2. Description of the Related Art
A capacitive sensing device with a diaphragm is known as a device for measuring various dynamical forces. The device comprises a silicon substrate and a glass substrate. The diaphragm is formed by etching the silicon substrate with micromachining. The diaphragm can be deformed according to the various dynamical forces to be measured, such as pressure or acceleration. The glass substrate is disposed close to and separated by a small gap from the silicon substrate provided with the diaphragm so as to form a sensing capacitor. When the dynamical force is applied to the diaphragm, the diaphragm is deformed and a capacitance of the sensing capacitor varies. Accordingly, the dynamical force can be estimated through the measurement of the capacitance of the sensing capacitor. The sensing capacitor is inserted in an oscillation circuit to determine a frequency of an oscillation pulse signal. The capacitance of the sensing capacitor is measured by a frequency value of the oscillation pulse signal. That is, the capacitance is converted into the frequency value by a capacitance-frequency converter (c-f converter) and the frequency value of the oscillatory pulse signal output from the c-f converter is measured by a counter.
This known capacitive sensing device, however, has problems that the silicon substrate and the glass substrate joined to the silicon substrate are strained due to differences in thermal expansion coefficient between silicon and glass, and as a result, an output signal level of a CMOS circuit which is included in the c-f converter drifts with a temperature variation.
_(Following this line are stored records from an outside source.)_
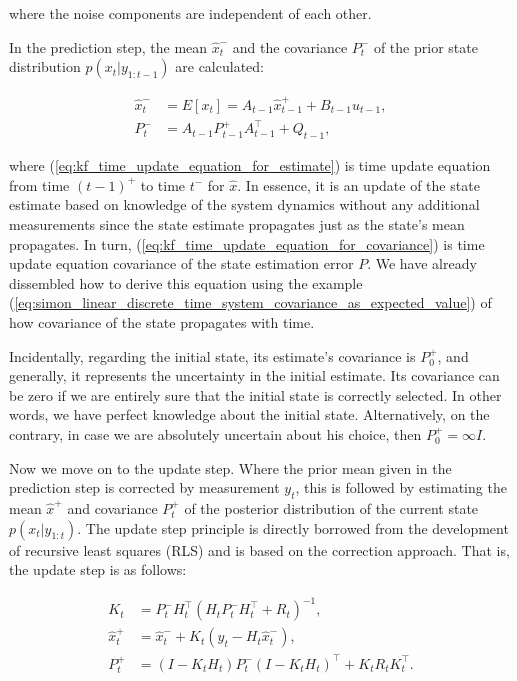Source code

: \noindent where the noise components are independent of each other.

In the prediction step, the mean \(\hat{x}_t^{-}\) and the covariance \(P_t^{-}\) of the prior state distribution \(p(x_t|y_{1:t-1})\) are calculated:

\begin{subequations}
\begin{align}
\hat{x}_t^{-}&=E\left[x_t\right] = A_{t-1} \hat{x}_{t-1}^{+} + B_{t-1} u_{t-1}, \label{eq:kf_time_update_equation_for_estimate} \\
P_t^{-}&=A_{t-1} P_{t-1}^{+} A_{t-1}^\intercal + Q_{t-1}, \label{eq:kf_time_update_equation_for_covariance}
\end{align}
\end{subequations}

\noindent where (\ref{eq:kf_time_update_equation_for_estimate}) is time update equation from time \((t-1)^{+}\) to time \(t^{-}\) for \(\hat{x}\). In essence, it is an update of the state estimate based on knowledge of the system dynamics without any additional measurements since the state estimate propagates just as the state's mean propagates. In turn, (\ref{eq:kf_time_update_equation_for_covariance}) is time update equation covariance of the state estimation error \(P\). We have already dissembled how to derive this equation using the example (\ref{eq:simon_linear_discrete_time_system_covariance_as_expected_value}) of how covariance of the state propagates with time.

Incidentally, regarding the initial state, its estimate's covariance is \(P_0^{+}\), and generally, it represents the uncertainty in the initial estimate. Its covariance can be zero if we are entirely sure that the initial state is correctly selected. In other words, we have perfect knowledge about the initial state. Alternatively, on the contrary, in case we are absolutely uncertain about his choice, then \(P_0^{+} = \infty I\).

Now we move on to the update step. Where the prior mean given in the prediction step is corrected by measurement \(y_t\), this is followed by estimating the mean \(\hat{x}^{+}\) and covariance \(P_t^{+}\) of the posterior distribution of the current state \(p(x_t|y_{1:t})\). The update step principle is directly borrowed from the development of recursive least squares (RLS) and is based on the correction approach. That is, the update step is as follows: 

\begin{equation}
    \begin{aligned}
    K_t &= P_{t}^- H_t^\intercal (H_t P_{t}^{-} H_t^\intercal + R_t)^{-1},\\
\hat{x}_t^+ &= \hat{x}_{t}^{-} + K_t(y_t - H_t \hat{x}_{t}^{-}), \\
P_t^{+} &= (I - K_t H_t) P_{t}^{-} (I - K_t H_t)^\intercal + K_t R_t K_t^\intercal.
    \end{aligned}
\end{equation}

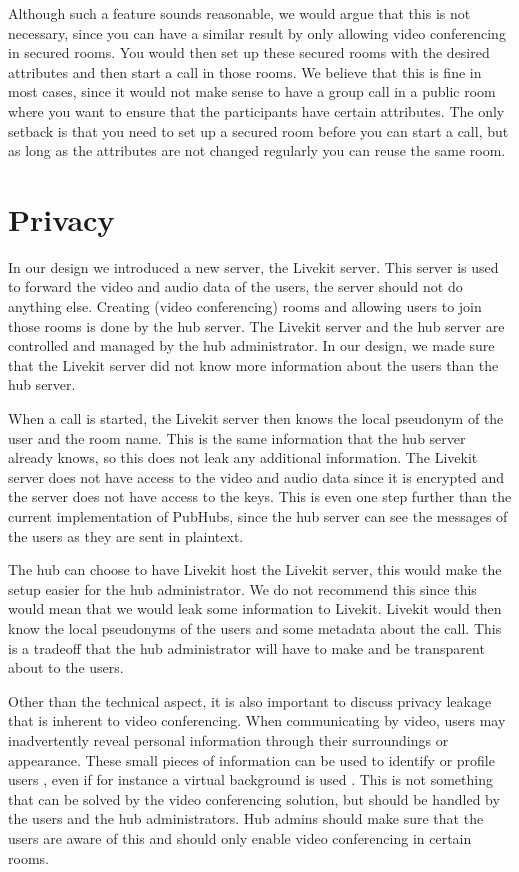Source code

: \documentclass{report}
\begin{document}
Although such a feature sounds reasonable, we would argue that this is not necessary, since you can have a similar
result by only allowing video conferencing in secured rooms. You would then set up these secured rooms with the
desired attributes and then start a call in those rooms. We believe that this is fine in most cases, since it would
not make sense to have a group call in a public room where you want to ensure that the participants have certain attributes.
The only setback is that you need to set up a secured room before you can start a call, but as long as the attributes
are not changed regularly you can reuse the same room.

\section{Privacy}
In our design we introduced a new server, the Livekit server. This server is used to forward the video and audio data
of the users, the server should not do anything else. Creating (video conferencing) rooms and allowing users to join
those rooms is done by the hub server. The Livekit server and the hub server are controlled and managed by the hub
administrator. In our design, we made sure that the Livekit server did not know more information about the users
than the hub server.

When a call is started, the Livekit server then knows the local pseudonym of the user and the room name. This is the
same information that the hub server already knows, so this does not leak any additional information. The Livekit server
does not have access to the video and audio data since it is encrypted and the server does not have access to the keys.
This is even one step further than the current implementation of PubHubs, since the hub server can see the messages of
the users as they are sent in plaintext.

The hub can choose to have Livekit host the Livekit server, this would make the setup easier for the hub administrator.
We do not recommend this since this would mean that we would leak some information to Livekit. Livekit would then know
the local pseudonyms of the users and some metadata about the call. This is a tradeoff that the hub administrator will
have to make and be transparent about to the users.

Other than the technical aspect, it is also important to discuss privacy leakage that is inherent to video conferencing.
When communicating by video, users may inadvertently reveal personal information through their surroundings or
appearance. These small pieces of information can be used to identify or profile users \cite{kagan_zooming_2024},
even if for instance a virtual background is used \cite{hilgefort_spying_2021}. This is not something that can be solved by the video conferencing solution, but
should be handled by the users and the hub administrators. Hub admins should make sure that the users are aware of
this and should only enable video conferencing in certain rooms.
\end{document}
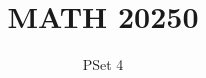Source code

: \documentclass{article}
\newenvironment{problem}[2][Problem]{\begin{trivlist}
\item[\hskip \labelsep {\bfseries #1}\hskip \labelsep {\bfseries #2.}]}{\end{trivlist}}
\begin{document}
\newcommand{\s}[0]{\sin(\theta)}
\newcommand{\cs}[0]{\cos(\theta)}
\newcommand{\spa}[0]{\hspace{1mm}}

\title{MATH 20250} %
\author{PSet 4 } %

\maketitle

%
%

\begin{problem}{9.17}
\end{problem}
\end{document}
Consequently, the frequency of the oscillatory output of the c-f converter varies according to temperature (temperature drift of the zero point) even if the dynamical force remains constant as a reference force, and a rate of a frequency deviation to a deviation of the applied dynamical force varies with a temperature variation (temperature drift of the sensitivity). Thus there occurs measuring errors in the measurements of the dynamical force.
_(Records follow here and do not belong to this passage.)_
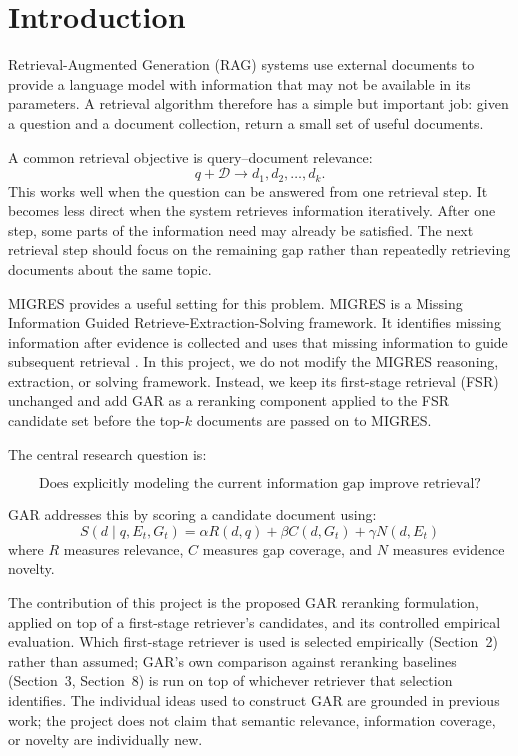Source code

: \documentclass[11pt,a4paper]{article}
\begin{document}
\section{Introduction}

Retrieval-Augmented Generation (RAG) systems use external documents to provide a language model with information that may not be available in its parameters. A retrieval algorithm therefore has a simple but important job: given a question and a document collection, return a small set of useful documents.

A common retrieval objective is query--document relevance:
\[
q+\mathcal{D} \longrightarrow d_1,d_2,\ldots,d_k.
\]
This works well when the question can be answered from one retrieval step. It becomes less direct when the system retrieves information iteratively. After one step, some parts of the information need may already be satisfied. The next retrieval step should focus on the remaining gap rather than repeatedly retrieving documents about the same topic.

MIGRES provides a useful setting for this problem. MIGRES is a Missing Information Guided Retrieve-Extraction-Solving framework. It identifies missing information after evidence is collected and uses that missing information to guide subsequent retrieval \citep{wang-etal-2025-llms}. In this project, we do not modify the MIGRES reasoning, extraction, or solving framework. Instead, we keep its first-stage retrieval (FSR) unchanged and add GAR as a reranking component applied to the FSR candidate set before the top-$k$ documents are passed on to MIGRES.

The central research question is:

\[
\boxed{\text{Does explicitly modeling the current information gap improve retrieval?}}
\]

GAR addresses this by scoring a candidate document using:
\[
\boxed{
S(d\mid q,E_t,G_t)
=
\alpha R(d,q)
+
\beta C(d,G_t)
+
\gamma N(d,E_t)
}
\]
where $R$ measures relevance, $C$ measures gap coverage, and $N$ measures evidence novelty.

The contribution of this project is the proposed GAR reranking formulation, applied on top of a first-stage retriever's candidates, and its controlled empirical evaluation. Which first-stage retriever is used is selected empirically (Section~2) rather than assumed; GAR's own comparison against reranking baselines (Section~3, Section~8) is run on top of whichever retriever that selection identifies. The individual ideas used to construct GAR are grounded in previous work; the project does not claim that semantic relevance, information coverage, or novelty are individually new.
\end{document}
A temperature compensation method disclosed in Japanese Patent Laid-open (Kokai) No. Hei 2-130014 employs an oscillation circuit where a driving voltage is designed so as to minimize the frequency shift for the temperature variation. FIG. 5 shows a capacitance detecting circuit employing a Schmidt trigger circuit and capable of temperature compensation. The temperature drift of frequency of the output of this capacitance detecting circuit can be reduced to a minimum when it is driven by a suitable driving voltage V.sub.DD. FIG. 6 shows a relation between the frequency of the output signal and the driving voltage for different temperatures. Although the foregoing known capacitive sensing device is capable of temperature compensation of an offset value, i.e., a zero point, of a detection value, it is incapable of temperature compensation of the sensitivity. Even in the temperature compensation of the zero point, a curve representing the compensated zero point temperature characteristic, i.e., a curve representing a rate of the frequency deviation of the output signal for a temperature when no pressure is applied to the capacitive sensor, is flat only in a narrow temperature range, so that the temperature compensation of the frequency of the output is possible only in a narrow temperature range.